On Kim Jong-Il and Idiots
A brief missive from the blogging wilderness:
Today is a special sort of a day. Today you may get incontrovertible proof that some people you know are total idiots. Because today some people, in the wake of his death, may feel lead to defend Kim Jong-Il. They may well feel that he represented some sort of realistic alternative to the capitalist liberal democratic model of statehood dominant in much of the rest of the world. If they believe this, then they have fallen foul of the empty politics of symbolism. They see problems in capitalism, yet are unthinkingly embracing an alternative that is far, far worse. If they defend him, then they have shown their commitment to evidence free idealism over actual engagement with reality. In short, they have shown themselves to be absolute idiots.
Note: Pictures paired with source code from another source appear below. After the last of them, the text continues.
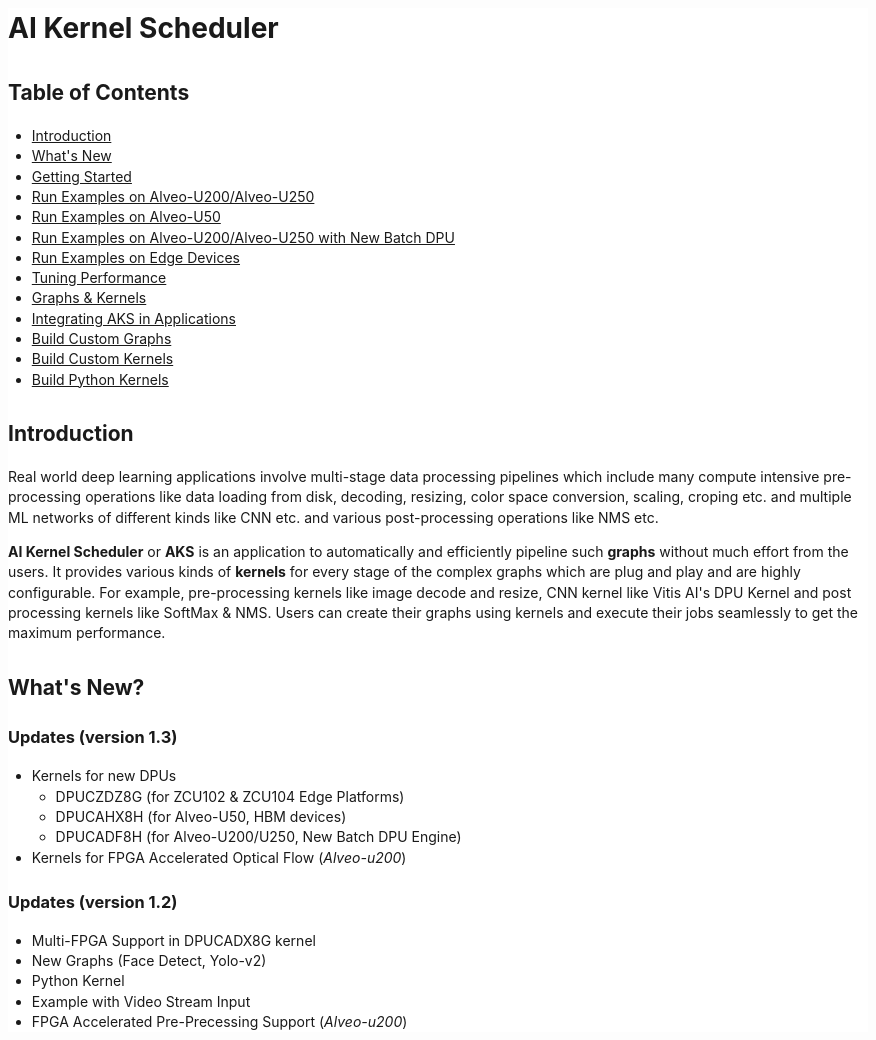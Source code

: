 # AI Kernel Scheduler

## Table of Contents
* [Introduction](#introduction)
* [What's New](#whats-new)
* [Getting Started](#getting-started)
* [Run Examples on Alveo-U200/Alveo-U250](#run-examples-on-alveo-u200alveo-u250)
* [Run Examples on Alveo-U50](#run-examples-on-alveo-u50)
* [Run Examples on Alveo-U200/Alveo-U250 with New Batch DPU](#run-examples-on-alveo-u200alveo-u250-with-new-batch-dpu)
* [Run Examples on Edge Devices](#run-examples-on-edge-devices)
* [Tuning Performance](#tuning-performance)
* [Graphs & Kernels](#graphs--kernels)
* [Integrating AKS in Applications](docs/API.md#Integrating-AI-Kernel-Scheduler-in-Your-Application)
* [Build Custom Graphs](docs/API.md#Creating-Custom-Graphs-for-AI-Kernel-Scheduler)
* [Build Custom Kernels](docs/API.md#Creating-Custom-AKS-Kernel)
* [Build Python Kernels](docs/API.md#Creating-Python-Kernels)

## Introduction
Real world deep learning applications involve multi-stage data processing pipelines which include many compute intensive pre-processing operations like data loading from disk, decoding, resizing, color space conversion, scaling, croping etc. and multiple ML networks of different kinds like CNN etc. and various post-processing operations like NMS etc.

**AI Kernel Scheduler** or **AKS** is an application to automatically and efficiently pipeline such **graphs** without much effort from the users. It provides various kinds of **kernels** for every stage of the complex graphs which are plug and play and are highly configurable. For example, pre-processing kernels like image decode and resize, CNN kernel like Vitis AI's DPU Kernel and post processing kernels like SoftMax & NMS. Users can create their graphs using kernels and execute their jobs seamlessly to get the maximum performance.

## What's New?

### Updates (version 1.3)

- Kernels for new DPUs
  - DPUCZDZ8G (for ZCU102 & ZCU104 Edge Platforms)
  - DPUCAHX8H (for Alveo-U50, HBM devices)
  - DPUCADF8H (for Alveo-U200/U250, New Batch DPU Engine)
- Kernels for FPGA Accelerated Optical Flow (*Alveo-u200*)

### Updates (version 1.2)

- Multi-FPGA Support in DPUCADX8G kernel
- New Graphs (Face Detect, Yolo-v2)
- Python Kernel
- Example with Video Stream Input
- FPGA Accelerated Pre-Precessing Support (*Alveo-u200*)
Because Kim Jong-Il really was a vile human being. He exploited his father's personality cult to propagate a regime that is virtually at war with its own people. He led the world's sole remaining Stalinist regime committed to an experiment with a whole nation that not only failed, but failed decades ago - leaving many starving and a whole people brutalised and brainwashed. If this is the socialist future, then we'd be as well to consign it to the past as soon as we possibly can.
In short: Kim Jong-Il is dead. While it is impossible to say what happens next, at this point the only appropriate response is good riddance to bad rubbish.
Labels: Dictators, Kim Jong Il, North Korea, Obits
4 Comments:
Suprised the BBC didn't post a tribute.
To paraphrase the laudable Christopher Hitchens:
Only a complete moral idiot can believe for an instant that he was a great leader and saviour; he was the scum of the earth.
Agree wholely with your conclusion. This differs from the other falls of cunts that have occured in 2011 because this one died of natural causes rather than being overthrown. If it does implode, we'd better watch out, because it might face even greater obstacles to a free life than the Arab countries have.
One of the main reasons, I think, that Islamism has done so well in elections in North Africa is that the dictators weren’t against fanatical religion, they were only against threats to their own power. So the Muslim Brotherhood etc were suppressed but the climate of ideas was such that Islamists could capitalise on what were semi-officially encouraged feelings.
Whereas the ideas and organisations that are the lifeblood of democracy were ruthlessly crushed, and that’s why they struggle to establish themselves now.
Of course this is even more the case in North Korea. Given how famously insular the country is, they presumably won’t take to being ruled by foreigners. Who exactly are the leaders of civic society that will foster a new democracy?
I can only think of South Koreans (if they even count as being kindred to North Koreans after 60 years), and even that is a huge problem, probably even worse than the problems faced by absorbing East Germany into the liberal democracy.
This bellend and his predecessors have thoroughly finished their work, to the detriment of their country, and that's why we should be fearing the worst.
Maybe the successor can be made dead too.